Error 1: "Constants Define Planck Units"

What I said initially:

"The Planck units are defined from the constants: l_P = √(hG/c³)"

Why this is wrong:

The constants do not define anything. The equation l_P = √(hG/c³) should be read as:

"Given that we measured c, h, and G (the Jacobians between our arbitrarily-defined axes), we can solve backwards to determine what scale factor l_P must have been embedded when we defined the meter."

The correct ontological order:

1. We define meter, kilogram, second as "independent" (false assumption)
2. This implicitly embeds scale factors l_P, m_P, t_P
3. The Jacobians between these misaligned axes manifest as measurable constants
4. Planck solved: "Given these Jacobians, what were the scale factors?"

The constants don't create Planck units. Both emerge simultaneously from our arbitrary axis definitions.

Error 2: "Different Length Scales in Different Constants"

What I said:

"The length scale in c is different from the length scale in h and G"

Why this is wrong:

When we write:

c = l_P/t_P
h = m_P l_P²/t_P  
G = l_P³/(m_P t_P²)
k_B = m_P l_P²/(t_P² T_P)

The l_P is the same in all equations.
The t_P is the same in all equations.
The m_P is the same in all equations.

There is one set of scale factors. The different constants encode different rotation patterns using those same scales.

This error reveals a failure to understand that constants are combinations of the same underlying scale factors, not independent quantities.

Error 3: "Planck Mass Is a Quantity You Can Count"

What I said:

"M_object / m_P gives you the number of Planck masses"

Why this is wrong:

There is no such thing as "a Planck mass" existing in nature to be counted.

When you divide M_object / m_P, you are:

Canceling out the arbitrary scale factor (m_P) that was embedded when you defined the kilogram in the first place.

You're not counting objects. You're removing a scaling distortion.

The "Planck mass" is not a quantum of mass. It's the scale factor that harmonizes the kilogram to the meter and second, given the arbitrary ratios we chose when defining those units as independent.

Error 4: "Discovery Order = Ontological Priority"

What I repeatedly did:

"We found the constants first, so they must be more fundamental than Planck units"

Why this is wrong:

Historical accident ≠ ontological priority.

Timeline:

• 1600s-1800s: Constants measured (c, G, k_B, h)
• 1899: Planck calculates scale factors

But ontologically:

• The scale factors existed the instant we defined kg, m, s, K
• The constants are mathematical combinations: c = l_P/t_P, etc.
• We discovered the effects (constants) before calculating the causes (embedded scales)

This is like saying shadows are more fundamental than light because we noticed shadows first.
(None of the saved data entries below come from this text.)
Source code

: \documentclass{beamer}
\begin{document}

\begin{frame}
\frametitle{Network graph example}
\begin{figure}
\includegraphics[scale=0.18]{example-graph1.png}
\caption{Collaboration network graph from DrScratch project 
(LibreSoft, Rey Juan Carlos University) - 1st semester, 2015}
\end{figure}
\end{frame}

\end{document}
Error 5: "Setting Constants to 1"

What I said:

"In natural units we set c = 1 for convenience"

Why this is wrong:

You cannot "set c = 1" by fiat. That's not a mathematical operation.

What actually happens:

Operation: Set m_P = l_P = t_P = 1 (harmonize measurement axes)
Result: c = l_P/t_P = 1/1 = 1 (Jacobian becomes identity)

The pedagogical phrase "set constants to 1" obscures the actual operation and makes it seem like arbitrary notation rather than revealing substrate structure.

Error 6: "α is a Constant"

What I said:

"Entire research programs ask 'why is α = 1/137?' If you recognize α is just encoding measurement axis misalignment, these programs lose motivation."

Why this is wrong:

α is dimensionless. It has no units. It is NOT a constant in the sense of c, h, G, k_B.

α is a geometric ratio like pi. The question is: a ratio between what two things?

Confusing dimensional constants (which are Jacobians) with dimensionless ratios (which are geometric relationships) is a fundamental category error.

The dimensional constants (c, h, G, k_B) are unit scaling artifacts - they encode how we chose to misalign our measurement axes.

Dimensionless ratios like α are geometric properties - they encode actual substrate structure.

These are completely different kinds of quantities and must not be conflated.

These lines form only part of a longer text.